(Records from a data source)
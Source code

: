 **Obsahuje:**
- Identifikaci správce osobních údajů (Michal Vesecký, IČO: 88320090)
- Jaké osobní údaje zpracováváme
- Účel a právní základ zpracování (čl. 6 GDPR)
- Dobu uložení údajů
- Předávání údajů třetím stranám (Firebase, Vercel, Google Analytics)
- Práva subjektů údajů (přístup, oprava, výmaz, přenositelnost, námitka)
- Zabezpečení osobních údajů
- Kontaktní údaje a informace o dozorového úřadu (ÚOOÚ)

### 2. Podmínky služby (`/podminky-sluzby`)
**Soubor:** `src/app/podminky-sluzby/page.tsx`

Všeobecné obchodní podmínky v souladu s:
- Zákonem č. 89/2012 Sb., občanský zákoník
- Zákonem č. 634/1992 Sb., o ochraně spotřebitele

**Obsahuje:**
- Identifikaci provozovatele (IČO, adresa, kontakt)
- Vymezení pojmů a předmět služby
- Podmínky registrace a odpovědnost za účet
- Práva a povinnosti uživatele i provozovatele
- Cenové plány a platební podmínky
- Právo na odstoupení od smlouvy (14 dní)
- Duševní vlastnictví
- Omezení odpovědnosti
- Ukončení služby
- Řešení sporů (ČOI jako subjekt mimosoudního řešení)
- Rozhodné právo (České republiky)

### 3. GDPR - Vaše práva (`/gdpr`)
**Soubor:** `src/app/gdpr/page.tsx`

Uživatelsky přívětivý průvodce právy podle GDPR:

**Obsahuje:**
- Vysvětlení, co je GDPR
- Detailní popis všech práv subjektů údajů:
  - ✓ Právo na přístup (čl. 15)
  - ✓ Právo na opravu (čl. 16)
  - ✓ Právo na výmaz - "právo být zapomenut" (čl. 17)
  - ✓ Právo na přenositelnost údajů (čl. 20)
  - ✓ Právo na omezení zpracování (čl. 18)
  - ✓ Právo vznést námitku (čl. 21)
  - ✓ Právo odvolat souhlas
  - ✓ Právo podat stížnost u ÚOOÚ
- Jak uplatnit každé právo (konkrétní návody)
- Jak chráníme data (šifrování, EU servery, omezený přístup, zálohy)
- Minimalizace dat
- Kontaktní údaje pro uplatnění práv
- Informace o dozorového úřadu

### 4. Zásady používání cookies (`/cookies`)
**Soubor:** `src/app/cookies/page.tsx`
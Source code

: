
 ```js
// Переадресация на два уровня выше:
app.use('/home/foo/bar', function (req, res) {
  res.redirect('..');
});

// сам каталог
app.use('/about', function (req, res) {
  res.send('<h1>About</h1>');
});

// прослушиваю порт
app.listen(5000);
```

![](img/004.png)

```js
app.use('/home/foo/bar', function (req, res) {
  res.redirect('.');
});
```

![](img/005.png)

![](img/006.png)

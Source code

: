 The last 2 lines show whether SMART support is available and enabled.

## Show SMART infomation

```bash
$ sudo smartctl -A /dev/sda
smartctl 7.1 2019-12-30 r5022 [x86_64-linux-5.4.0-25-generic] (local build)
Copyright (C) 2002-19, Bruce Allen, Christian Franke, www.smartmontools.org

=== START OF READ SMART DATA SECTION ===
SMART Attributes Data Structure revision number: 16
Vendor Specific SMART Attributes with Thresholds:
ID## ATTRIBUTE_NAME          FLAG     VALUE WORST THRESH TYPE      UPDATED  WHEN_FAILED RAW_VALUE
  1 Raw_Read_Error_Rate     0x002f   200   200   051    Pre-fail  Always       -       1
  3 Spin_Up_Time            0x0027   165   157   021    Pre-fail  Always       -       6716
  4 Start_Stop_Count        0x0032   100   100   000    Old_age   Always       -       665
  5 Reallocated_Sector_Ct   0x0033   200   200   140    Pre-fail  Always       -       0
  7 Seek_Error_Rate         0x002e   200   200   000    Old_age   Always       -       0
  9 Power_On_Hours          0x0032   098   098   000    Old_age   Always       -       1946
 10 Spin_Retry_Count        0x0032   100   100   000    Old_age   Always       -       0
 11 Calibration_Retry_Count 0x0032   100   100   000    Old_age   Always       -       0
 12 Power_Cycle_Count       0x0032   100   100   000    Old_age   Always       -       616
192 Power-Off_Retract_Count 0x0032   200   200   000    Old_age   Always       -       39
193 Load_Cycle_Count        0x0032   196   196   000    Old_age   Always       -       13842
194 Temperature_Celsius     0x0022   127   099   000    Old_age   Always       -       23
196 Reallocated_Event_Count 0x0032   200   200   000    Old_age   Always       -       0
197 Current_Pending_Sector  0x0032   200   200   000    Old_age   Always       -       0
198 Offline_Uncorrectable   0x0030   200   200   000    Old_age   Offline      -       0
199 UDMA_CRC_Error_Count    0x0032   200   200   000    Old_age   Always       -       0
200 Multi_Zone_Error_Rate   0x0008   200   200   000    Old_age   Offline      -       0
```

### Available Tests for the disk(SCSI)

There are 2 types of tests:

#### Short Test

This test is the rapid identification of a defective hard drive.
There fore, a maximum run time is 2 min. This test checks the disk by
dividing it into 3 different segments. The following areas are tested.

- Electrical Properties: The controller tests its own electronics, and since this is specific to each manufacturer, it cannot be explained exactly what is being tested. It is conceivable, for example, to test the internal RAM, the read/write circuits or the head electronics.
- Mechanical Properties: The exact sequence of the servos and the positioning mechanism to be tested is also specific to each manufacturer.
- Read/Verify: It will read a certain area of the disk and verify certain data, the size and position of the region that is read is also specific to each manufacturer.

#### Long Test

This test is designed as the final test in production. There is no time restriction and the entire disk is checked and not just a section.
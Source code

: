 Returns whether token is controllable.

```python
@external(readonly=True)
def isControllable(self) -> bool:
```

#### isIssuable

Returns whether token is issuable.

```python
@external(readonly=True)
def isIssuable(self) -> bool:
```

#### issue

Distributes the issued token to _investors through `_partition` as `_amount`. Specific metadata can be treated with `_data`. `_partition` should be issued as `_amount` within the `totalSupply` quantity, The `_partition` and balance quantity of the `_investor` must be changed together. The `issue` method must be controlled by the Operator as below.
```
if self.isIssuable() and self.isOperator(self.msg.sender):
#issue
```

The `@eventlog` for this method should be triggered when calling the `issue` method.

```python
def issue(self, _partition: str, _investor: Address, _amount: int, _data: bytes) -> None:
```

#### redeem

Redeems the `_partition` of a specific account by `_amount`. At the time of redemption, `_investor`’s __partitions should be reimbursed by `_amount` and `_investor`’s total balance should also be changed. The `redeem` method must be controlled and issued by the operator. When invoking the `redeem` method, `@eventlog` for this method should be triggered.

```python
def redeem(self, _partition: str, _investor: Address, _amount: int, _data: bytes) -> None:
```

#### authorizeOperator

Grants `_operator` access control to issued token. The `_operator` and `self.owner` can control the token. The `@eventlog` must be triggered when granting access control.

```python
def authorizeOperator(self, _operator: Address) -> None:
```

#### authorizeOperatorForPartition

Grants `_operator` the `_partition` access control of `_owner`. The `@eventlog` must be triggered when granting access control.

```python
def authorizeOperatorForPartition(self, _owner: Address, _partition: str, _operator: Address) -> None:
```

◆ Task prompt: Find the lines above that hold "Kontaktní", then copy each of them.

◆ Exercise result:
- Kontaktní údaje a informace o dozorového úřadu (ÚOOÚ)
- Kontaktní údaje pro uplatnění práv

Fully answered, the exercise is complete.